▸ **WHAT YOU SHOULD DO**
Apart from the pictures, everything in the lines below must be printed exactly.
● ● ●
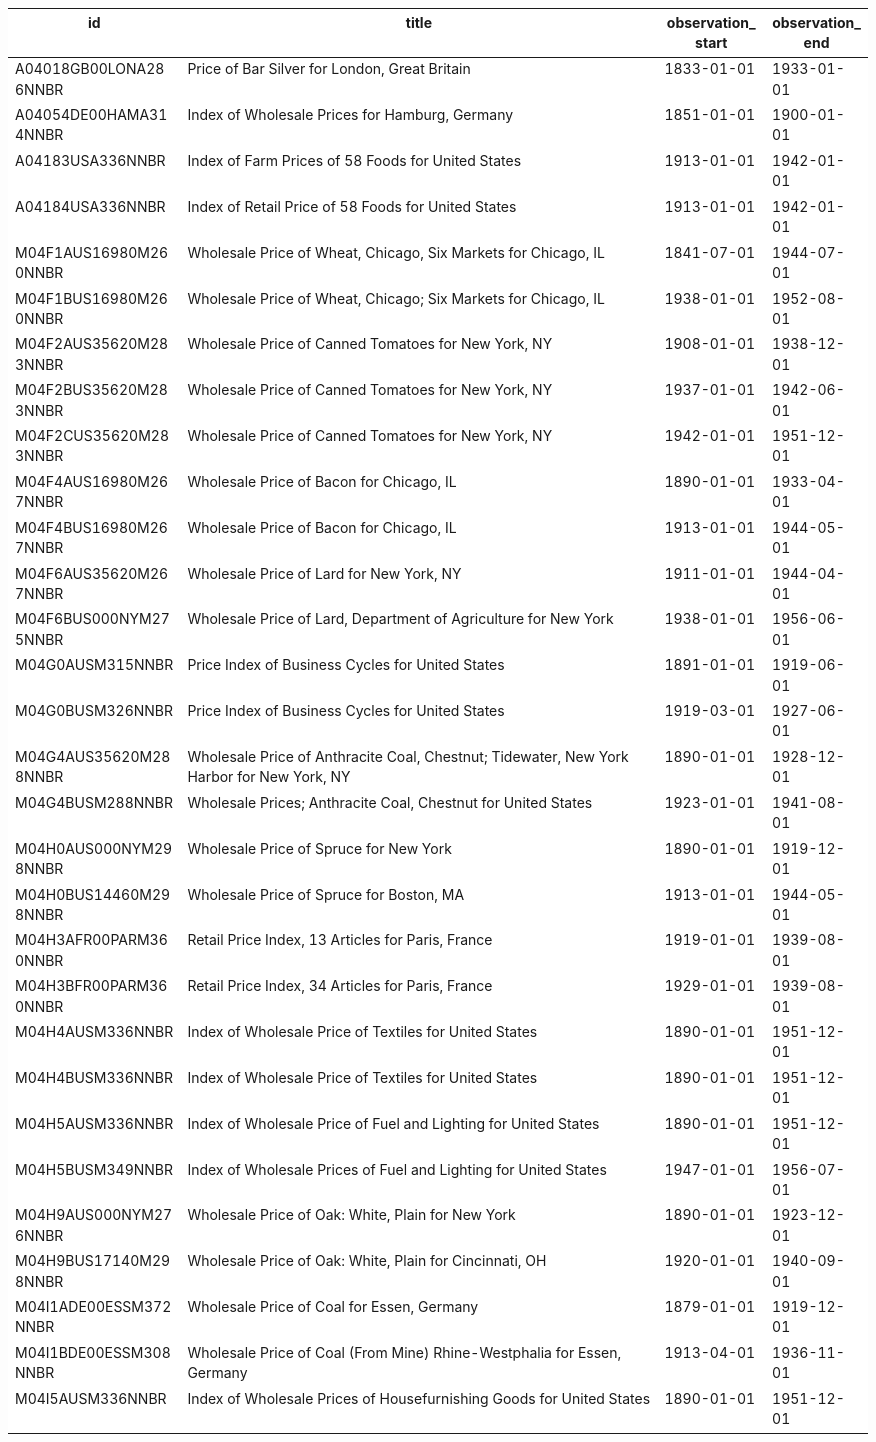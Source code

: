 | id                    | title                                                                                                             | observation_start   | observation_end   |
|-----------------------|-------------------------------------------------------------------------------------------------------------------|---------------------|-------------------|
| A04018GB00LONA286NNBR | Price of Bar Silver for London, Great Britain                                                                     | 1833-01-01          | 1933-01-01        |
| A04054DE00HAMA314NNBR | Index of Wholesale Prices for Hamburg, Germany                                                                    | 1851-01-01          | 1900-01-01        |
| A04183USA336NNBR      | Index of Farm Prices of 58 Foods for United States                                                                | 1913-01-01          | 1942-01-01        |
| A04184USA336NNBR      | Index of Retail Price of 58 Foods for United States                                                               | 1913-01-01          | 1942-01-01        |
| M04F1AUS16980M260NNBR | Wholesale Price of Wheat, Chicago, Six Markets for Chicago, IL                                                    | 1841-07-01          | 1944-07-01        |
| M04F1BUS16980M260NNBR | Wholesale Price of Wheat, Chicago; Six Markets for Chicago, IL                                                    | 1938-01-01          | 1952-08-01        |
| M04F2AUS35620M283NNBR | Wholesale Price of Canned Tomatoes for New York, NY                                                               | 1908-01-01          | 1938-12-01        |
| M04F2BUS35620M283NNBR | Wholesale Price of Canned Tomatoes for New York, NY                                                               | 1937-01-01          | 1942-06-01        |
| M04F2CUS35620M283NNBR | Wholesale Price of Canned Tomatoes for New York, NY                                                               | 1942-01-01          | 1951-12-01        |
| M04F4AUS16980M267NNBR | Wholesale Price of Bacon for Chicago, IL                                                                          | 1890-01-01          | 1933-04-01        |
| M04F4BUS16980M267NNBR | Wholesale Price of Bacon for Chicago, IL                                                                          | 1913-01-01          | 1944-05-01        |
| M04F6AUS35620M267NNBR | Wholesale Price of Lard for New York, NY                                                                          | 1911-01-01          | 1944-04-01        |
| M04F6BUS000NYM275NNBR | Wholesale Price of Lard, Department of Agriculture for New York                                                   | 1938-01-01          | 1956-06-01        |
| M04G0AUSM315NNBR      | Price Index of Business Cycles for United States                                                                  | 1891-01-01          | 1919-06-01        |
| M04G0BUSM326NNBR      | Price Index of Business Cycles for United States                                                                  | 1919-03-01          | 1927-06-01        |
| M04G4AUS35620M288NNBR | Wholesale Price of Anthracite Coal, Chestnut; Tidewater, New York Harbor for New York, NY                         | 1890-01-01          | 1928-12-01        |
| M04G4BUSM288NNBR      | Wholesale Prices; Anthracite Coal, Chestnut for United States                                                     | 1923-01-01          | 1941-08-01        |
| M04H0AUS000NYM298NNBR | Wholesale Price of Spruce for New York                                                                            | 1890-01-01          | 1919-12-01        |
| M04H0BUS14460M298NNBR | Wholesale Price of Spruce for Boston, MA                                                                          | 1913-01-01          | 1944-05-01        |
| M04H3AFR00PARM360NNBR | Retail Price Index, 13 Articles for Paris, France                                                                 | 1919-01-01          | 1939-08-01        |
| M04H3BFR00PARM360NNBR | Retail Price Index, 34 Articles for Paris, France                                                                 | 1929-01-01          | 1939-08-01        |
| M04H4AUSM336NNBR      | Index of Wholesale Price of Textiles for United States                                                            | 1890-01-01          | 1951-12-01        |
| M04H4BUSM336NNBR      | Index of Wholesale Price of Textiles for United States                                                            | 1890-01-01          | 1951-12-01        |
| M04H5AUSM336NNBR      | Index of Wholesale Price of Fuel and Lighting for United States                                                   | 1890-01-01          | 1951-12-01        |
| M04H5BUSM349NNBR      | Index of Wholesale Prices of Fuel and Lighting for United States                                                  | 1947-01-01          | 1956-07-01        |
| M04H9AUS000NYM276NNBR | Wholesale Price of Oak: White, Plain for New York                                                                 | 1890-01-01          | 1923-12-01        |
| M04H9BUS17140M298NNBR | Wholesale Price of Oak: White, Plain for Cincinnati, OH                                                           | 1920-01-01          | 1940-09-01        |
| M04I1ADE00ESSM372NNBR | Wholesale Price of Coal for Essen, Germany                                                                        | 1879-01-01          | 1919-12-01        |
| M04I1BDE00ESSM308NNBR | Wholesale Price of Coal (From Mine) Rhine-Westphalia for Essen, Germany                                           | 1913-04-01          | 1936-11-01        |
| M04I5AUSM336NNBR      | Index of Wholesale Prices of Housefurnishing Goods for United States                                              | 1890-01-01          | 1951-12-01        |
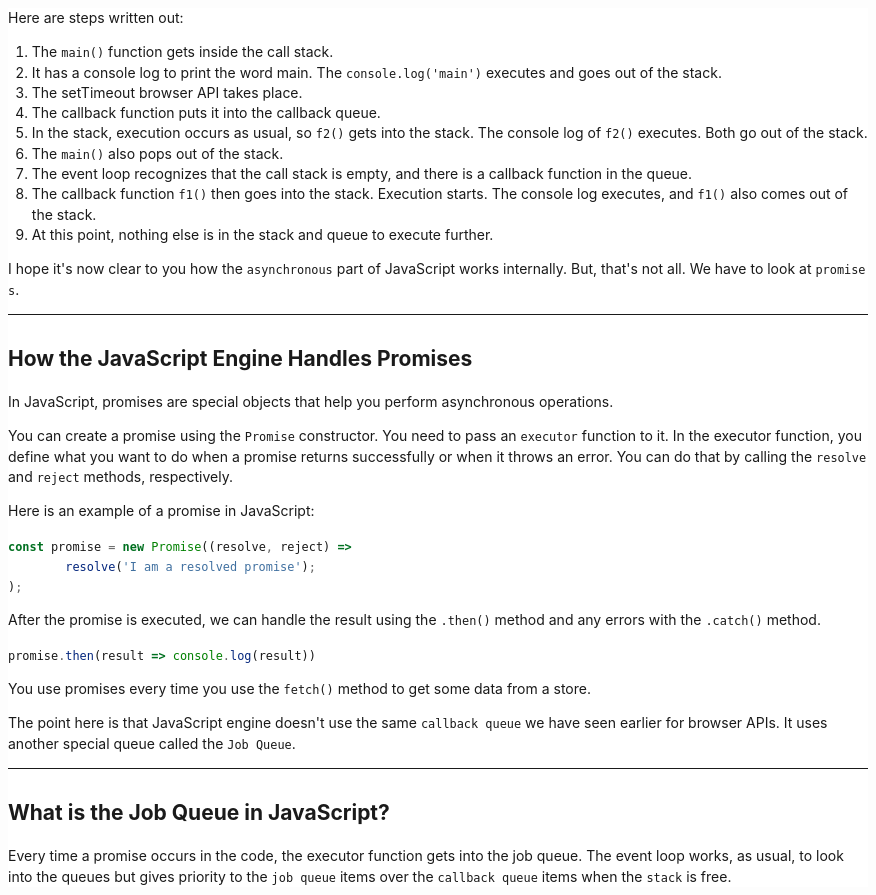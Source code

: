 Here are steps written out:

1. The `main()` function gets inside the call stack.
2. It has a console log to print the word main. The `console.log('main')` executes and goes out of the stack.
3. The setTimeout browser API takes place.
4. The callback function puts it into the callback queue.
5. In the stack, execution occurs as usual, so `f2()` gets into the stack. The console log of `f2()` executes. Both go out of the stack.
6. The `main()` also pops out of the stack.
7. The event loop recognizes that the call stack is empty, and there is a callback function in the queue.
8. The callback function `f1()` then goes into the stack. Execution starts. The console log executes, and `f1()` also comes out of the stack.
9. At this point, nothing else is in the stack and queue to execute further.

I hope it's now clear to you how the `asynchronous` part of JavaScript works internally. But, that's not all. We have to look at `promises`.

---

## How the JavaScript Engine Handles Promises

In JavaScript, promises are special objects that help you perform asynchronous operations.

You can create a promise using the `Promise` constructor. You need to pass an `executor` function to it. In the executor function, you define what you want to do when a promise returns successfully or when it throws an error. You can do that by calling the `resolve` and `reject` methods, respectively.

Here is an example of a promise in JavaScript:

```js
const promise = new Promise((resolve, reject) =>
        resolve('I am a resolved promise');
);
```

After the promise is executed, we can handle the result using the `.then()` method and any errors with the `.catch()` method.

```js
promise.then(result => console.log(result))
```

You use promises every time you use the `fetch()` method to get some data from a store.

The point here is that JavaScript engine doesn't use the same `callback queue` we have seen earlier for browser APIs. It uses another special queue called the `Job Queue`.

---

## What is the Job Queue in JavaScript?

Every time a promise occurs in the code, the executor function gets into the job queue. The event loop works, as usual, to look into the queues but gives priority to the `job queue` items over the `callback queue` items when the `stack` is free.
● ● ●
▸ **WRITTEN RESPONSE**
Source code

: | id                    | title                                                                                                             | observation_start   | observation_end   |
|-----------------------|-------------------------------------------------------------------------------------------------------------------|---------------------|-------------------|
| A04018GB00LONA286NNBR | Price of Bar Silver for London, Great Britain                                                                     | 1833-01-01          | 1933-01-01        |
| A04054DE00HAMA314NNBR | Index of Wholesale Prices for Hamburg, Germany                                                                    | 1851-01-01          | 1900-01-01        |
| A04183USA336NNBR      | Index of Farm Prices of 58 Foods for United States                                                                | 1913-01-01          | 1942-01-01        |
| A04184USA336NNBR      | Index of Retail Price of 58 Foods for United States                                                               | 1913-01-01          | 1942-01-01        |
| M04F1AUS16980M260NNBR | Wholesale Price of Wheat, Chicago, Six Markets for Chicago, IL                                                    | 1841-07-01          | 1944-07-01        |
| M04F1BUS16980M260NNBR | Wholesale Price of Wheat, Chicago; Six Markets for Chicago, IL                                                    | 1938-01-01          | 1952-08-01        |
| M04F2AUS35620M283NNBR | Wholesale Price of Canned Tomatoes for New York, NY                                                               | 1908-01-01          | 1938-12-01        |
| M04F2BUS35620M283NNBR | Wholesale Price of Canned Tomatoes for New York, NY                                                               | 1937-01-01          | 1942-06-01        |
| M04F2CUS35620M283NNBR | Wholesale Price of Canned Tomatoes for New York, NY                                                               | 1942-01-01          | 1951-12-01        |
| M04F4AUS16980M267NNBR | Wholesale Price of Bacon for Chicago, IL                                                                          | 1890-01-01          | 1933-04-01        |
| M04F4BUS16980M267NNBR | Wholesale Price of Bacon for Chicago, IL                                                                          | 1913-01-01          | 1944-05-01        |
| M04F6AUS35620M267NNBR | Wholesale Price of Lard for New York, NY                                                                          | 1911-01-01          | 1944-04-01        |
| M04F6BUS000NYM275NNBR | Wholesale Price of Lard, Department of Agriculture for New York                                                   | 1938-01-01          | 1956-06-01        |
| M04G0AUSM315NNBR      | Price Index of Business Cycles for United States                                                                  | 1891-01-01          | 1919-06-01        |
| M04G0BUSM326NNBR      | Price Index of Business Cycles for United States                                                                  | 1919-03-01          | 1927-06-01        |
| M04G4AUS35620M288NNBR | Wholesale Price of Anthracite Coal, Chestnut; Tidewater, New York Harbor for New York, NY                         | 1890-01-01          | 1928-12-01        |
| M04G4BUSM288NNBR      | Wholesale Prices; Anthracite Coal, Chestnut for United States                                                     | 1923-01-01          | 1941-08-01        |
| M04H0AUS000NYM298NNBR | Wholesale Price of Spruce for New York                                                                            | 1890-01-01          | 1919-12-01        |
| M04H0BUS14460M298NNBR | Wholesale Price of Spruce for Boston, MA                                                                          | 1913-01-01          | 1944-05-01        |
| M04H3AFR00PARM360NNBR | Retail Price Index, 13 Articles for Paris, France                                                                 | 1919-01-01          | 1939-08-01        |
| M04H3BFR00PARM360NNBR | Retail Price Index, 34 Articles for Paris, France                                                                 | 1929-01-01          | 1939-08-01        |
| M04H4AUSM336NNBR      | Index of Wholesale Price of Textiles for United States                                                            | 1890-01-01          | 1951-12-01        |
| M04H4BUSM336NNBR      | Index of Wholesale Price of Textiles for United States                                                            | 1890-01-01          | 1951-12-01        |
| M04H5AUSM336NNBR      | Index of Wholesale Price of Fuel and Lighting for United States                                                   | 1890-01-01          | 1951-12-01        |
| M04H5BUSM349NNBR      | Index of Wholesale Prices of Fuel and Lighting for United States                                                  | 1947-01-01          | 1956-07-01        |
| M04H9AUS000NYM276NNBR | Wholesale Price of Oak: White, Plain for New York                                                                 | 1890-01-01          | 1923-12-01        |
| M04H9BUS17140M298NNBR | Wholesale Price of Oak: White, Plain for Cincinnati, OH                                                           | 1920-01-01          | 1940-09-01        |
| M04I1ADE00ESSM372NNBR | Wholesale Price of Coal for Essen, Germany                                                                        | 1879-01-01          | 1919-12-01        |
| M04I1BDE00ESSM308NNBR | Wholesale Price of Coal (From Mine) Rhine-Westphalia for Essen, Germany                                           | 1913-04-01          | 1936-11-01        |
| M04I5AUSM336NNBR      | Index of Wholesale Prices of Housefurnishing Goods for United States                                              | 1890-01-01          | 1951-12-01        |
Source code

: Here are steps written out:

1. The `main()` function gets inside the call stack.
2. It has a console log to print the word main. The `console.log('main')` executes and goes out of the stack.
3. The setTimeout browser API takes place.
4. The callback function puts it into the callback queue.
5. In the stack, execution occurs as usual, so `f2()` gets into the stack. The console log of `f2()` executes. Both go out of the stack.
6. The `main()` also pops out of the stack.
7. The event loop recognizes that the call stack is empty, and there is a callback function in the queue.
8. The callback function `f1()` then goes into the stack. Execution starts. The console log executes, and `f1()` also comes out of the stack.
9. At this point, nothing else is in the stack and queue to execute further.

I hope it's now clear to you how the `asynchronous` part of JavaScript works internally. But, that's not all. We have to look at `promises`.

---

## How the JavaScript Engine Handles Promises

In JavaScript, promises are special objects that help you perform asynchronous operations.

You can create a promise using the `Promise` constructor. You need to pass an `executor` function to it. In the executor function, you define what you want to do when a promise returns successfully or when it throws an error. You can do that by calling the `resolve` and `reject` methods, respectively.

Here is an example of a promise in JavaScript:

```js
const promise = new Promise((resolve, reject) =>
        resolve('I am a resolved promise');
);
```

After the promise is executed, we can handle the result using the `.then()` method and any errors with the `.catch()` method.

```js
promise.then(result => console.log(result))
```

You use promises every time you use the `fetch()` method to get some data from a store.

The point here is that JavaScript engine doesn't use the same `callback queue` we have seen earlier for browser APIs. It uses another special queue called the `Job Queue`.

---

## What is the Job Queue in JavaScript?

Every time a promise occurs in the code, the executor function gets into the job queue. The event loop works, as usual, to look into the queues but gives priority to the `job queue` items over the `callback queue` items when the `stack` is free.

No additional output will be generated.